The Birthplace of Coffee
The Cradle of Early Mankind
Religious Influence on Culinary Culture
Two organized religions dominate the population and coexist: Christianity and Islam. The Ethiopian Orthodox Church (locally called Tewahedo) is one of the oldest denominational Christian bodies in the world. Islam arrived in the country somewhere during the 7th century CE.
Influence of each religion on the national culture is strong; both have specific federally-recognized holidays in emphasis of religious freedom. Orthodox Church members are required to fast around 250 days of the year; yet some strict Ethiopians will fast from meat and dairy products for up to 50 days! Thus, due to meat-abstaining mandates found in both presiding belief systems, Ethiopia is an excellent location for vegetarians and vegans.
Lalibela, in the mountainous region in northern Ethiopia, was built in the 13th century. The city consists of eleven churches, each carved by hand out of a single large rock, including detailed doors, windows, columns, various floors, and roofs.
All churches are connected by an extensive system of trenches. ‘Biete Ghiorgis’ (House of St. George) is the best known church, structured in the shape of a Greek Orthodox cross. The eleven churches are declared a UNESCO World Heritage Site.
Stews and platters
Combining rich, notable culinary elements from Asia, the Middle East, and Mediterranean, Ethiopian food is incredibly unique. Eating is a social event as evident by the usual mixed platter.

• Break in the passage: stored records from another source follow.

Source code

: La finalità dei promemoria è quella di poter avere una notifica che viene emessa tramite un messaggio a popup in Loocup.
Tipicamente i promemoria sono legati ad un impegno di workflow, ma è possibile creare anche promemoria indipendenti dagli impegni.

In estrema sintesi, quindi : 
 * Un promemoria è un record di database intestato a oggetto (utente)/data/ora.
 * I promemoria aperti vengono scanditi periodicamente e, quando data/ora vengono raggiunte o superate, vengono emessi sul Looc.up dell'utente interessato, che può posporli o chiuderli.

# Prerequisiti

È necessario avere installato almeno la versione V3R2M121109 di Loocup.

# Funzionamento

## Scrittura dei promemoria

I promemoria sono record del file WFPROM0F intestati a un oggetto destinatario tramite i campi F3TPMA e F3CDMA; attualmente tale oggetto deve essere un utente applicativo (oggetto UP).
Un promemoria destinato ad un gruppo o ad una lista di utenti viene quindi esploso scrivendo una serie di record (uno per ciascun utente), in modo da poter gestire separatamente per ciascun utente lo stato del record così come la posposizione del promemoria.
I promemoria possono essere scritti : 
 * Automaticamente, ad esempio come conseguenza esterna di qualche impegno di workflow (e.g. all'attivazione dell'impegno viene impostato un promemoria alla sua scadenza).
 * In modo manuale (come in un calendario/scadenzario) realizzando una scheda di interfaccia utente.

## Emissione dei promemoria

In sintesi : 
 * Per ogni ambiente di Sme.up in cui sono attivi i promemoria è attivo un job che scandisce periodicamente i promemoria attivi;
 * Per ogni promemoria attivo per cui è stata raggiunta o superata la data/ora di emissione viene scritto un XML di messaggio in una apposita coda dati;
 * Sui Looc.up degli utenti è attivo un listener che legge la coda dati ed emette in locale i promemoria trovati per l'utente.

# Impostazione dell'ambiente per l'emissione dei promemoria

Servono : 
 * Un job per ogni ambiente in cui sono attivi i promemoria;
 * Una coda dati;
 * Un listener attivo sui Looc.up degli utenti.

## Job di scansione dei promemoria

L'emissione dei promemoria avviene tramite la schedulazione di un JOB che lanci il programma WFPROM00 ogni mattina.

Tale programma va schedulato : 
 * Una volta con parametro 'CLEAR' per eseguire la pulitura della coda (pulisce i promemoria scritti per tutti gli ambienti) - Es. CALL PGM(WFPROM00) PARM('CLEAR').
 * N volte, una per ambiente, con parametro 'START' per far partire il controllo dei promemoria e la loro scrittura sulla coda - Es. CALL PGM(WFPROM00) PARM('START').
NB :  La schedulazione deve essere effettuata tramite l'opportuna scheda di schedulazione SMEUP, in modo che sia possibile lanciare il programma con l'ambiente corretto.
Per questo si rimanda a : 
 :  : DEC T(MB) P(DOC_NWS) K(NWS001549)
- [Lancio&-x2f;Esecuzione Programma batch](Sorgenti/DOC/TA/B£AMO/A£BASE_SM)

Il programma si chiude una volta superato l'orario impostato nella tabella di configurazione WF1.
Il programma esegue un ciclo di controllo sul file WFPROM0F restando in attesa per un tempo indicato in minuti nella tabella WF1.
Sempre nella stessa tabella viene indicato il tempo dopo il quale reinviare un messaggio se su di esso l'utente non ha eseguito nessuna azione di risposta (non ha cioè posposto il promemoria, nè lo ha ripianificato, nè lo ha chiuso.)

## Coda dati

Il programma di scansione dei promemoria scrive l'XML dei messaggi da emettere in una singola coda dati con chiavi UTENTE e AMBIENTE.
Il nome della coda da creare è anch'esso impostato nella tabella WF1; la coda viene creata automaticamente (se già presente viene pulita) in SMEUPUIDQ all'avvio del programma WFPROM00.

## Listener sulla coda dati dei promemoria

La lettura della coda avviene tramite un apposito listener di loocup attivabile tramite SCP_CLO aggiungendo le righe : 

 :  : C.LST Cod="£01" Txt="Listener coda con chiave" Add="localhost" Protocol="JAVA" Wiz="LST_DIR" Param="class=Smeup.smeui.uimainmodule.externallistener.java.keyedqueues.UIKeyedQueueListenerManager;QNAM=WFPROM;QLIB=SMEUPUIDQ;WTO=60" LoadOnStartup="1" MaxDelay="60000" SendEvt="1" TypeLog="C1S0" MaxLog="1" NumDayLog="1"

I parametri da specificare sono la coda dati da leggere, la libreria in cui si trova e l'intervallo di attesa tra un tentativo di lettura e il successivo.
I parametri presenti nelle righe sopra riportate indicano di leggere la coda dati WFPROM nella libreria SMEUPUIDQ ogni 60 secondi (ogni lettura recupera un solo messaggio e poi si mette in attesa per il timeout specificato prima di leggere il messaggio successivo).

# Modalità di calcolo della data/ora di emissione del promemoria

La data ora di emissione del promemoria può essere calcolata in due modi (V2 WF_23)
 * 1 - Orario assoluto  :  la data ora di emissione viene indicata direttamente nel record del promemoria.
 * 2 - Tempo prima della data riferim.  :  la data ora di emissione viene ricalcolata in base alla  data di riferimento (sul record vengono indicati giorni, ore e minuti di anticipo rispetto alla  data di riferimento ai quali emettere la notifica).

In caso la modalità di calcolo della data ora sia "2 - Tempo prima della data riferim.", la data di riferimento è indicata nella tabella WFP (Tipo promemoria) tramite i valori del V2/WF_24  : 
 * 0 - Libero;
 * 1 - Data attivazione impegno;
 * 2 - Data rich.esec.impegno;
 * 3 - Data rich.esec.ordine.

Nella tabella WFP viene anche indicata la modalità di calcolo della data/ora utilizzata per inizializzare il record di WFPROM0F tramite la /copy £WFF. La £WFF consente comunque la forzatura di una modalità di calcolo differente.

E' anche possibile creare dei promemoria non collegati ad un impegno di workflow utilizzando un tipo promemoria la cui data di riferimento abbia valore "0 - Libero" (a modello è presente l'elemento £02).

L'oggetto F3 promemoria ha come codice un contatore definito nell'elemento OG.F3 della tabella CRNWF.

Meat platters (maheberawi) include different stewed foods like tibs (spiced, stir-fried lamb, beef, or goat) and kitfo (raw ground beef), among many.
Vegetarian platters (yetsom beyaynetu) include many lentil, spicy tomato, or split-pea stews (misr wot, alecha kik, etc).
Try our recipes for tibs, misr wot, and injera. Traditionally, accompanying the meal is honey-based wine or beer; upon conclusion of the meal, coffee sweetened with honey is enjoyed.
Injera Bread from Teff Flour
Omnipresent is injera bread, a bed for the platter made with an ancient grain, teff, indigenous to the country.
Teff flour is mixed with water and wild yeast, left to ferment for a few days, and baked. Acting as both a plate and utensil, injera provides a tangy bite of flavor to complement the hearty spices of Ethiopian cuisine.